Cristian Damián Amarilla (born 8 November 1993) is an Argentine professional footballer who plays as a centre-forward for Club Olimpo.

Club career
Amarilla began his career with Deportivo Español. He featured in Primera C Metropolitana from 2011, scoring five goals in forty-six fixtures up until 2013–14 when the club won promotion to Primera B Metropolitana. Nineteen goals followed in four campaigns in the second tier, which included a hat-trick over Deportivo Riestra in 2015 and ten goals in 2016–17. On 27 July 2017, Amarilla joined Chilean Primera División side Universidad de Concepción. He played twice in 2017, with both appearances coming in games with Unión Española.

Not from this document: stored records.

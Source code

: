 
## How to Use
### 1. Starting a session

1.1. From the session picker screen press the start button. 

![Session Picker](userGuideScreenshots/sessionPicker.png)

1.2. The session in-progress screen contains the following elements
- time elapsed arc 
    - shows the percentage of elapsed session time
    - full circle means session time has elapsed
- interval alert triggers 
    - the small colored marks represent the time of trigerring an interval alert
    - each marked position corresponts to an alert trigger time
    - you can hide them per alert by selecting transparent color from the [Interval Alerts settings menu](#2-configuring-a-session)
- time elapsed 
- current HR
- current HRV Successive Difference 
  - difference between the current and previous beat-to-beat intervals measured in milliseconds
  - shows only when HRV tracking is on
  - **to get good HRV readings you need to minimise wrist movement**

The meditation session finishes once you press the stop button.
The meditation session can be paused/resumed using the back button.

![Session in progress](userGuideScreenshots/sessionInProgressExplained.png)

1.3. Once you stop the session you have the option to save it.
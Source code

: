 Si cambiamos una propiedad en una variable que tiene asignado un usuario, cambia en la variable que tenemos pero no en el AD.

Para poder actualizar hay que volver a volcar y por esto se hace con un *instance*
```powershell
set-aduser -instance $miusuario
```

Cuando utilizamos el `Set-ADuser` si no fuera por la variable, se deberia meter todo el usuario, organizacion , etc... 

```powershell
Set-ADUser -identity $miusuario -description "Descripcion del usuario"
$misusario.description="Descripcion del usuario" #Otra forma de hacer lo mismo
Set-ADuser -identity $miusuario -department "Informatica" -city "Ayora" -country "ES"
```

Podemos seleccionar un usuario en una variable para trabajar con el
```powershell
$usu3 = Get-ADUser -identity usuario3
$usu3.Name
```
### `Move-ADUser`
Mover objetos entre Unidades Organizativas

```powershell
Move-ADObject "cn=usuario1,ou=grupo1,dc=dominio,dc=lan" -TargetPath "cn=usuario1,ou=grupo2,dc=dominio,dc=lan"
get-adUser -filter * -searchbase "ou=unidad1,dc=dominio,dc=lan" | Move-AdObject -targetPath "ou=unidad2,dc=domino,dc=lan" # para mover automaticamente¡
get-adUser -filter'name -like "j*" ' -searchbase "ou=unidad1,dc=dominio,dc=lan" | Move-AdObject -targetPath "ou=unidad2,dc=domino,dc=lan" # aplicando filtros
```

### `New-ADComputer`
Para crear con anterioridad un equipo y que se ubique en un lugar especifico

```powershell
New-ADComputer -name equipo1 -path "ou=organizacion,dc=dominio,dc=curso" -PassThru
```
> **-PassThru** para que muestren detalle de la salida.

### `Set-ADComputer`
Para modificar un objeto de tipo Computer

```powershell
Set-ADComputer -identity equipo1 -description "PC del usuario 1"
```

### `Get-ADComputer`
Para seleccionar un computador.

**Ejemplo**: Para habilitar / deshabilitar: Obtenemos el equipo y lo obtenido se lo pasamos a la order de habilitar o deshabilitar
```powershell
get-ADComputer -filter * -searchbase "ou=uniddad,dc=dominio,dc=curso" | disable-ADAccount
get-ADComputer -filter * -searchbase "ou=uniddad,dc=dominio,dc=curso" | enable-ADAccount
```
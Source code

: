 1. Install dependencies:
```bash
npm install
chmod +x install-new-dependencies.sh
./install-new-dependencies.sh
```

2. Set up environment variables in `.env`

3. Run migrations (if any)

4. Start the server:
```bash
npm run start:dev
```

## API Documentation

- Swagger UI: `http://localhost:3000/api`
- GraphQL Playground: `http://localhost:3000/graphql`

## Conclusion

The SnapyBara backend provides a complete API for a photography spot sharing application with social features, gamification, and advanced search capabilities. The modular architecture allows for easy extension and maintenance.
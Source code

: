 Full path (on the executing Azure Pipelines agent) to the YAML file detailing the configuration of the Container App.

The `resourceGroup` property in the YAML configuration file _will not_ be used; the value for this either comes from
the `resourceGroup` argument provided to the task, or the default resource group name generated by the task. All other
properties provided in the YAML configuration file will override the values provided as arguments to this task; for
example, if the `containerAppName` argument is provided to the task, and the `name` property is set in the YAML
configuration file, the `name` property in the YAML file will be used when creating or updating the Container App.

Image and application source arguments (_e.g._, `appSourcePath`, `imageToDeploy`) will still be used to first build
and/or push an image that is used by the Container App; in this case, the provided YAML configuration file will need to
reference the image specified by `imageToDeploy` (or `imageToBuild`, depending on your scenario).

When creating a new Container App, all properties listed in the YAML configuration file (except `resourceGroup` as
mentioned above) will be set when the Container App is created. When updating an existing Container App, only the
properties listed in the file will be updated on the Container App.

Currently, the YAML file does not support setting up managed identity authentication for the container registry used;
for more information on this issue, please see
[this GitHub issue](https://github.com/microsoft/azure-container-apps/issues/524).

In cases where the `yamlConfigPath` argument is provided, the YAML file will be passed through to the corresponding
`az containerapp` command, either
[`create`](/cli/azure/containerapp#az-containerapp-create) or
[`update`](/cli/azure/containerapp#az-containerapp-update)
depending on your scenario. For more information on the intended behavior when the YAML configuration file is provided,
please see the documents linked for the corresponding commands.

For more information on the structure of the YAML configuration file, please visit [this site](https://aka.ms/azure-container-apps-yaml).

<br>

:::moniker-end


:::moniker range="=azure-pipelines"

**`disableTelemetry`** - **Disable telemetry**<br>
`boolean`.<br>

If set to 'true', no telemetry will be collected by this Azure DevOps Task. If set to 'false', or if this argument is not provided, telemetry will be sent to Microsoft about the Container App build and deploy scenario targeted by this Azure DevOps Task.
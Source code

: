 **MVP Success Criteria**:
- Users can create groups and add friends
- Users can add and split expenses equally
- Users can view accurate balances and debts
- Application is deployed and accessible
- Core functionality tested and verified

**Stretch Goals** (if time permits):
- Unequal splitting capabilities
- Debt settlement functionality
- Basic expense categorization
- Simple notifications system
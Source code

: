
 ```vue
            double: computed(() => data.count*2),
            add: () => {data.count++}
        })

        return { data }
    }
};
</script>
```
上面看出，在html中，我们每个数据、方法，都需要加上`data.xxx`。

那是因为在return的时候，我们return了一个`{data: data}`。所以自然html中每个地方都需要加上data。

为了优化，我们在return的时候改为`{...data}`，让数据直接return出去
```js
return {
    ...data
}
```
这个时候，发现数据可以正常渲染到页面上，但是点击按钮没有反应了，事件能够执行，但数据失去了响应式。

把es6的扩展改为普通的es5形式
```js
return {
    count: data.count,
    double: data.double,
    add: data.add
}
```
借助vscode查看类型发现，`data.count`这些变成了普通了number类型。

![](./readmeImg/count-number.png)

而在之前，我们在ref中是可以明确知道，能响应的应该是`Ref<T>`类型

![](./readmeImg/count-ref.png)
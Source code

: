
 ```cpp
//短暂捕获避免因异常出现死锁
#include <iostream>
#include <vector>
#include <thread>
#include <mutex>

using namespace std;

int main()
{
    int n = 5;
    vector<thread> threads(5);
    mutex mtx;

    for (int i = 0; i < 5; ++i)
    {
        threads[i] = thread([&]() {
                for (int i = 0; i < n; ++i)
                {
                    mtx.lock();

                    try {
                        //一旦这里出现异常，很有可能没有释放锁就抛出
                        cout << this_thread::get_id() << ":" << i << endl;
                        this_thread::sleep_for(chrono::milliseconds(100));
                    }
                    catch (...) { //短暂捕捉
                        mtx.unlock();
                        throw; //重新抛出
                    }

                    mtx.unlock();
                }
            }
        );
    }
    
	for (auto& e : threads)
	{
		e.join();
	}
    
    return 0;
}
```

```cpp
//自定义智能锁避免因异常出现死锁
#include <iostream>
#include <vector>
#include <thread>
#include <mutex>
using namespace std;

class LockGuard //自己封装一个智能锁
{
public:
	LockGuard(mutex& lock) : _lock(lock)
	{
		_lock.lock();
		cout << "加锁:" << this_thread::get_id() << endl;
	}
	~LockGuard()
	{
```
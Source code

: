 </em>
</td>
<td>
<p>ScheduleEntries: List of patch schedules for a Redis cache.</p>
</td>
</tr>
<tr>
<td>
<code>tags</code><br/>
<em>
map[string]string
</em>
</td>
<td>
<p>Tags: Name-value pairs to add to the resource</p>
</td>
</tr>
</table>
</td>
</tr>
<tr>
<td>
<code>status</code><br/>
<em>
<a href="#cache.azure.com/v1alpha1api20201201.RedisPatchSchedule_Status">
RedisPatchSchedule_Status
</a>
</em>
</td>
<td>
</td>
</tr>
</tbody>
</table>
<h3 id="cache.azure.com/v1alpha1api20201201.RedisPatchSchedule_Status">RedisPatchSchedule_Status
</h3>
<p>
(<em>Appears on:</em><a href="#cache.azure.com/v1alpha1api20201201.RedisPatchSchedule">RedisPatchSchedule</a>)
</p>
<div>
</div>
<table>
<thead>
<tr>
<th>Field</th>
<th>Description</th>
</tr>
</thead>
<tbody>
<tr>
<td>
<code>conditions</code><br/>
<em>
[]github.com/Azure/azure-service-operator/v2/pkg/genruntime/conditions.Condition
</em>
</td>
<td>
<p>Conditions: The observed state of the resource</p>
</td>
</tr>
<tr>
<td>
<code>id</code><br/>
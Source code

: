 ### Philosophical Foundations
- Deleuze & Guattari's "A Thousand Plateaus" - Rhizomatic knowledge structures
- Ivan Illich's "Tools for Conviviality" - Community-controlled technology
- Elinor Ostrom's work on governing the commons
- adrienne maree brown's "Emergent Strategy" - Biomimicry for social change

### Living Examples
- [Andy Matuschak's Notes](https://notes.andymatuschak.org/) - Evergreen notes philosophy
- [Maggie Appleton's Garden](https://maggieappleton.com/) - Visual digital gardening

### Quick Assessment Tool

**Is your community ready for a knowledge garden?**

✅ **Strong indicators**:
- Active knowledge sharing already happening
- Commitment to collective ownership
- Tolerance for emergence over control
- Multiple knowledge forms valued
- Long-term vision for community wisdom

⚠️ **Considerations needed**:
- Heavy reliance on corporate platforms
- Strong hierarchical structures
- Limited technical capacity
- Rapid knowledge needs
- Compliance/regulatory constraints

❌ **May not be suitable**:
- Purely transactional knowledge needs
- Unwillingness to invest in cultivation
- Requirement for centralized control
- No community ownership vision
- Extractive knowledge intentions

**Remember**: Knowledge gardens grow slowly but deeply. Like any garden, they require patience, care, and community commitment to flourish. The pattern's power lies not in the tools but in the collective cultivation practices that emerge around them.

Amarilla was loaned to Primera B de Chile's Unión San Felipe.

After one goal, versus Deportes Melipilla, across eleven appearances in all competitions in early 2018 for Unión San Felipe, Amarilla returned to Universidad de Concepción who subsequently loaned the forward back out - to Platense of Argentina's Primera B Nacional in June 2018. He scored on his starting league debut in September during a 2–0 victory over Deportivo Morón. Amarilla went back to Argentina, permanently, with Estudiantes on 8 July 2019. He was on the move again in February 2020, as he signed with fellow Primera B Nacional team Brown. He made one appearance before departing in June.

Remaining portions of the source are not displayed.